→ **RECORDS SUPPLIED**
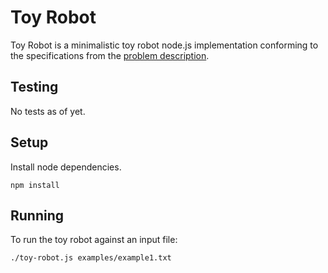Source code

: Toy Robot
=========

Toy Robot is a minimalistic toy robot node.js implementation conforming to the specifications from the [problem description](PROBLEM.md).

Testing
-------

No tests as of yet.

Setup
--------

Install node dependencies.

```
npm install
```

Running
-------

To run the toy robot against an input file:

```
./toy-robot.js examples/example1.txt
```
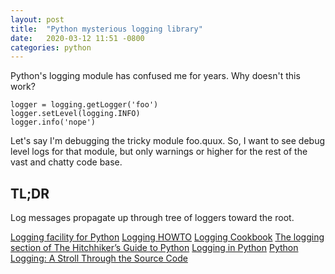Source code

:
 ```yaml
---
layout: post
title:  "Python mysterious logging library"
date:   2020-03-12 11:51 -0800
categories: python
---
```


Python's logging module has confused me for years. Why doesn't this work?

```
logger = logging.getLogger('foo')
logger.setLevel(logging.INFO)
logger.info('nope')
```



Let's say I'm debugging the tricky module foo.quux. So, I want to see debug level logs for that module, but only warnings or higher for the rest of the vast and chatty code base.

## TL;DR

Log messages propagate up through tree of loggers toward the root.

[Logging facility for Python][1]
[Logging HOWTO][2]
[Logging Cookbook][3]
[The logging section of The Hitchhiker’s Guide to Python][4]
[Logging in Python][5]
[Python Logging: A Stroll Through the Source Code][6]


[1]: https://docs.python.org/3/library/logging.html
[2]: https://docs.python.org/3/howto/logging.html
[3]: https://docs.python.org/3/howto/logging-cookbook.html
[4]: https://docs.python-guide.org/writing/logging/
[5]: https://realpython.com/python-logging/
[6]: https://realpython.com/python-logging-source-code/
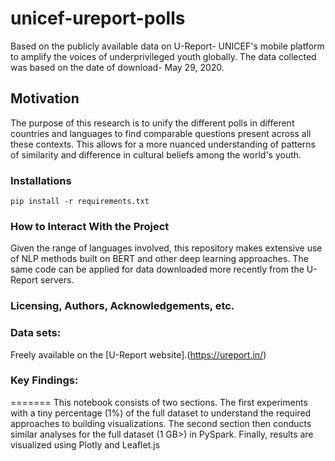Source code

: # unicef-ureport-polls

 Based on the publicly available data on U-Report- UNICEF's mobile platform to amplify the voices of underprivileged youth globally.
 The data collected was based on the date of download- May 29, 2020. 

 ## Motivation
The purpose of this research is to unify the different polls in different countries and languages to find comparable questions present across all these contexts. This allows for a more nuanced understanding of patterns of similarity and difference in cultural beliefs among the world's youth. 

### Installations


```pip install -r requirements.txt```

### How to Interact With the Project
Given the range of languages involved, this repository makes extensive use of NLP methods built on BERT and other deep learning approaches. 
The same code can be applied for data downloaded more recently from the U-Report servers. 

### Licensing, Authors, Acknowledgements, etc.

### Data sets:
Freely available on the [U-Report website].(https://ureport.in/)

### Key Findings:
=======
This notebook consists of two sections. The first experiments with a tiny percentage (1%) of the full dataset to understand the required approaches to building visualizations. The second section then conducts similar analyses for the full dataset (1 GB>) in PySpark. Finally, results are visualized using Plotly and Leaflet.js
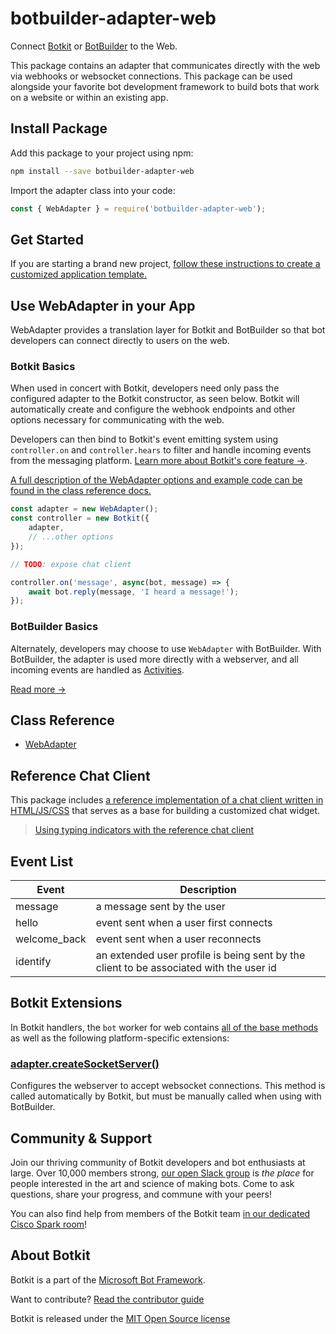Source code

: # botbuilder-adapter-web
Connect [Botkit](https://www.npmjs.com/package/botkit) or [BotBuilder](https://www.npmjs.com/package/botbuilder) to the Web.

This package contains an adapter that communicates directly with the web via webhooks or websocket connections.
This package can be used alongside your favorite bot development framework to build bots that work on a website or within an existing app.

## Install Package

Add this package to your project using npm:

```bash
npm install --save botbuilder-adapter-web
```

Import the adapter class into your code:

```javascript
const { WebAdapter } = require('botbuilder-adapter-web');
```

## Get Started

If you are starting a brand new project, [follow these instructions to create a customized application template.](https://botkit.ai/getstarted.html)

## Use WebAdapter in your App

WebAdapter provides a translation layer for Botkit and BotBuilder so that bot developers can connect directly to users on the web.

### Botkit Basics

When used in concert with Botkit, developers need only pass the configured adapter to the Botkit constructor, as seen below. Botkit will automatically create and configure the webhook endpoints and other options necessary for communicating with the web.

Developers can then bind to Botkit's event emitting system using `controller.on` and `controller.hears` to filter and handle incoming events from the messaging platform. [Learn more about Botkit's core feature &rarr;](../docs/index.md).

[A full description of the WebAdapter options and example code can be found in the class reference docs.](../docs/reference/web.md#create-a-new-webadapter)

```javascript
const adapter = new WebAdapter();
const controller = new Botkit({
    adapter,
    // ...other options
});

// TODO: expose chat client

controller.on('message', async(bot, message) => {
    await bot.reply(message, 'I heard a message!');
});
```

### BotBuilder Basics

Alternately, developers may choose to use `WebAdapter` with BotBuilder. With BotBuilder, the adapter is used more directly with a webserver, and all incoming events are handled as [Activities](https://docs.microsoft.com/en-us/javascript/api/botframework-schema/activity?view=botbuilder-ts-latest).

[Read more &rarr;](../docs/reference/web.md#create-a-new-webadapter)

## Class Reference

* [WebAdapter](../docs/reference/web.md#webadapter)

## Reference Chat Client

This package includes [a reference implementation of a chat client written in HTML/JS/CSS](https://github.com/howdyai/botkit/tree/master/packages/botbuilder-adapter-web/client/#readme) that serves as a base for building a customized chat widget.

> [Using typing indicators with the reference chat client](https://github.com/howdyai/botkit/tree/master/packages/botbuilder-adapter-web/client/#typing-indicators)

## Event List

| Event | Description
|--- |---
| message | a message sent by the user
| hello | event sent when a user first connects
| welcome_back | event sent when a user reconnects
| identify | an extended user profile is being sent by the client to be associated with the user id

## Botkit Extensions

In Botkit handlers, the `bot` worker for web contains [all of the base methods](../docs/reference/core.md) as well as the following platform-specific extensions:

### [adapter.createSocketServer()](../docs/reference/web.md#createsocketserver)

Configures the webserver to accept websocket connections. This method is called automatically by Botkit, but must be manually called when using with BotBuilder.

## Community & Support

Join our thriving community of Botkit developers and bot enthusiasts at large.
Over 10,000 members strong, [our open Slack group](https://community.botkit.ai) is
_the place_ for people interested in the art and science of making bots.
Come to ask questions, share your progress, and commune with your peers!

You can also find help from members of the Botkit team [in our dedicated Cisco Spark room](https://eurl.io/#SyNZuomKx)!

## About Botkit

Botkit is a part of the [Microsoft Bot Framework](https://dev.botframework.com).

Want to contribute? [Read the contributor guide](https://github.com/howdyai/botkit/blob/master/CONTRIBUTING.md)

Botkit is released under the [MIT Open Source license](https://github.com/howdyai/botkit/blob/master/LICENSE.md)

→ **WORK REQUEST**
When you find a line in the records that contains the word "youth", copy it.

→ **REPLY TO THE TASK**
 Based on the publicly available data on U-Report- UNICEF's mobile platform to amplify the voices of underprivileged youth globally.
The purpose of this research is to unify the different polls in different countries and languages to find comparable questions present across all these contexts. This allows for a more nuanced understanding of patterns of similarity and difference in cultural beliefs among the world's youth. 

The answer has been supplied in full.